WORK REQUEST »
Transcribe the data. Leave out nothing.
--- PROVIDED RECORDS Enclosed Below ---
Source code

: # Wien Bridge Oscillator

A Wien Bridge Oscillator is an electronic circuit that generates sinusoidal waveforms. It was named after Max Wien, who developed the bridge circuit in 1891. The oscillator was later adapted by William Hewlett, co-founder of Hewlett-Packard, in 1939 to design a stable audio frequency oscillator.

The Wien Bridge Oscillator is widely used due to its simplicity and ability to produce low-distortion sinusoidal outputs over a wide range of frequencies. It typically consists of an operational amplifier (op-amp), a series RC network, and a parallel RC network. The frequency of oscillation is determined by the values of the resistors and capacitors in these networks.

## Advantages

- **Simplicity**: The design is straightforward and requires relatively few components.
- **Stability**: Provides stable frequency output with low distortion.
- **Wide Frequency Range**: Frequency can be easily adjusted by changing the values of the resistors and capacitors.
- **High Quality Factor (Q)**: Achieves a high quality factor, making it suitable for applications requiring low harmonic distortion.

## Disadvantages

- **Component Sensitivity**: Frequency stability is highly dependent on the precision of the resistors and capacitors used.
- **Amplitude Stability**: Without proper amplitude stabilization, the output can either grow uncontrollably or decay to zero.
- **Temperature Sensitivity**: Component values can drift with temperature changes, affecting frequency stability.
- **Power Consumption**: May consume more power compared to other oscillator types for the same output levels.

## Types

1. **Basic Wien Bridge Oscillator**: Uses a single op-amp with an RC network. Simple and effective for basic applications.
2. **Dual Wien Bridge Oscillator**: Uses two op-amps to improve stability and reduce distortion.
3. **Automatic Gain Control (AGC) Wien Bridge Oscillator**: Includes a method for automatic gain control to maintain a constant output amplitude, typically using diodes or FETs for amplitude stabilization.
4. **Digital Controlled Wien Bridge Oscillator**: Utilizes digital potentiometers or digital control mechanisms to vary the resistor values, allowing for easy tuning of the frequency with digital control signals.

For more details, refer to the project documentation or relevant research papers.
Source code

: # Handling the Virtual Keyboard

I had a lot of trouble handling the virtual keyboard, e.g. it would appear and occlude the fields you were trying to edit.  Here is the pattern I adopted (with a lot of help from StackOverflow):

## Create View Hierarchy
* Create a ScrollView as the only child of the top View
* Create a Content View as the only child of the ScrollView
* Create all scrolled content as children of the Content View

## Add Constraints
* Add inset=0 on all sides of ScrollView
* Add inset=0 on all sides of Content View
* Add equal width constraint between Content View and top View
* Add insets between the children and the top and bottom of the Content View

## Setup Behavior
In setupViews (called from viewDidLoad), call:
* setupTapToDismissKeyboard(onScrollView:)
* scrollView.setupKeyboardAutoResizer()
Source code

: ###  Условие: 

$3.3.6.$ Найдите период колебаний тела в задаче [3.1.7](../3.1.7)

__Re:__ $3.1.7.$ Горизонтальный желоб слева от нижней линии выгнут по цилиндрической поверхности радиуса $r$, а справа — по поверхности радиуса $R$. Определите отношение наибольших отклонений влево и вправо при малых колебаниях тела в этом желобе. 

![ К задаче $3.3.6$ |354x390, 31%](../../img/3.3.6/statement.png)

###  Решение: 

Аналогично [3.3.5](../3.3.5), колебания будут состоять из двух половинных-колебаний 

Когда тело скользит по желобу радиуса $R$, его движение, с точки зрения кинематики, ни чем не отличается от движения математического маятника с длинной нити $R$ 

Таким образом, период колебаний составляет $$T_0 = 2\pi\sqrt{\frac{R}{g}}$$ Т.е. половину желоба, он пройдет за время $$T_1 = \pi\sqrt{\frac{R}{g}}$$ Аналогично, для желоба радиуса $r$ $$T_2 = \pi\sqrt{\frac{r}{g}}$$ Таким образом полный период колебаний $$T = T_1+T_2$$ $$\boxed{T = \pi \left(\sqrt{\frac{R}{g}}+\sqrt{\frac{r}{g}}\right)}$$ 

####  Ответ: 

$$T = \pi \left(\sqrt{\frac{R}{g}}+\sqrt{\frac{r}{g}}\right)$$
--- End of Enclosed PROVIDED RECORDS ---
ANSWER FOR THIS EXERCISE »
Source code

: # Wien Bridge Oscillator

A Wien Bridge Oscillator is an electronic circuit that generates sinusoidal waveforms. It was named after Max Wien, who developed the bridge circuit in 1891. The oscillator was later adapted by William Hewlett, co-founder of Hewlett-Packard, in 1939 to design a stable audio frequency oscillator.

The Wien Bridge Oscillator is widely used due to its simplicity and ability to produce low-distortion sinusoidal outputs over a wide range of frequencies. It typically consists of an operational amplifier (op-amp), a series RC network, and a parallel RC network. The frequency of oscillation is determined by the values of the resistors and capacitors in these networks.

## Advantages

- **Simplicity**: The design is straightforward and requires relatively few components.
- **Stability**: Provides stable frequency output with low distortion.
- **Wide Frequency Range**: Frequency can be easily adjusted by changing the values of the resistors and capacitors.
- **High Quality Factor (Q)**: Achieves a high quality factor, making it suitable for applications requiring low harmonic distortion.

## Disadvantages

- **Component Sensitivity**: Frequency stability is highly dependent on the precision of the resistors and capacitors used.
- **Amplitude Stability**: Without proper amplitude stabilization, the output can either grow uncontrollably or decay to zero.
- **Temperature Sensitivity**: Component values can drift with temperature changes, affecting frequency stability.
- **Power Consumption**: May consume more power compared to other oscillator types for the same output levels.

## Types

1. **Basic Wien Bridge Oscillator**: Uses a single op-amp with an RC network. Simple and effective for basic applications.
2. **Dual Wien Bridge Oscillator**: Uses two op-amps to improve stability and reduce distortion.
3. **Automatic Gain Control (AGC) Wien Bridge Oscillator**: Includes a method for automatic gain control to maintain a constant output amplitude, typically using diodes or FETs for amplitude stabilization.
4. **Digital Controlled Wien Bridge Oscillator**: Utilizes digital potentiometers or digital control mechanisms to vary the resistor values, allowing for easy tuning of the frequency with digital control signals.

For more details, refer to the project documentation or relevant research papers.
Source code

: # Handling the Virtual Keyboard

I had a lot of trouble handling the virtual keyboard, e.g. it would appear and occlude the fields you were trying to edit.  Here is the pattern I adopted (with a lot of help from StackOverflow):

## Create View Hierarchy
* Create a ScrollView as the only child of the top View
* Create a Content View as the only child of the ScrollView
* Create all scrolled content as children of the Content View

## Add Constraints
* Add inset=0 on all sides of ScrollView
* Add inset=0 on all sides of Content View
* Add equal width constraint between Content View and top View
* Add insets between the children and the top and bottom of the Content View

## Setup Behavior
In setupViews (called from viewDidLoad), call:
* setupTapToDismissKeyboard(onScrollView:)
* scrollView.setupKeyboardAutoResizer()
Source code

: ###  Условие: 

$3.3.6.$ Найдите период колебаний тела в задаче [3.1.7](../3.1.7)

__Re:__ $3.1.7.$ Горизонтальный желоб слева от нижней линии выгнут по цилиндрической поверхности радиуса $r$, а справа — по поверхности радиуса $R$. Определите отношение наибольших отклонений влево и вправо при малых колебаниях тела в этом желобе. 

![ К задаче $3.3.6$ |354x390, 31%](../../img/3.3.6/statement.png)

###  Решение: 

Аналогично [3.3.5](../3.3.5), колебания будут состоять из двух половинных-колебаний 

Когда тело скользит по желобу радиуса $R$, его движение, с точки зрения кинематики, ни чем не отличается от движения математического маятника с длинной нити $R$ 

Таким образом, период колебаний составляет $$T_0 = 2\pi\sqrt{\frac{R}{g}}$$ Т.е. половину желоба, он пройдет за время $$T_1 = \pi\sqrt{\frac{R}{g}}$$ Аналогично, для желоба радиуса $r$ $$T_2 = \pi\sqrt{\frac{r}{g}}$$ Таким образом полный период колебаний $$T = T_1+T_2$$ $$\boxed{T = \pi \left(\sqrt{\frac{R}{g}}+\sqrt{\frac{r}{g}}\right)}$$ 

####  Ответ: 

$$T = \pi \left(\sqrt{\frac{R}{g}}+\sqrt{\frac{r}{g}}\right)$$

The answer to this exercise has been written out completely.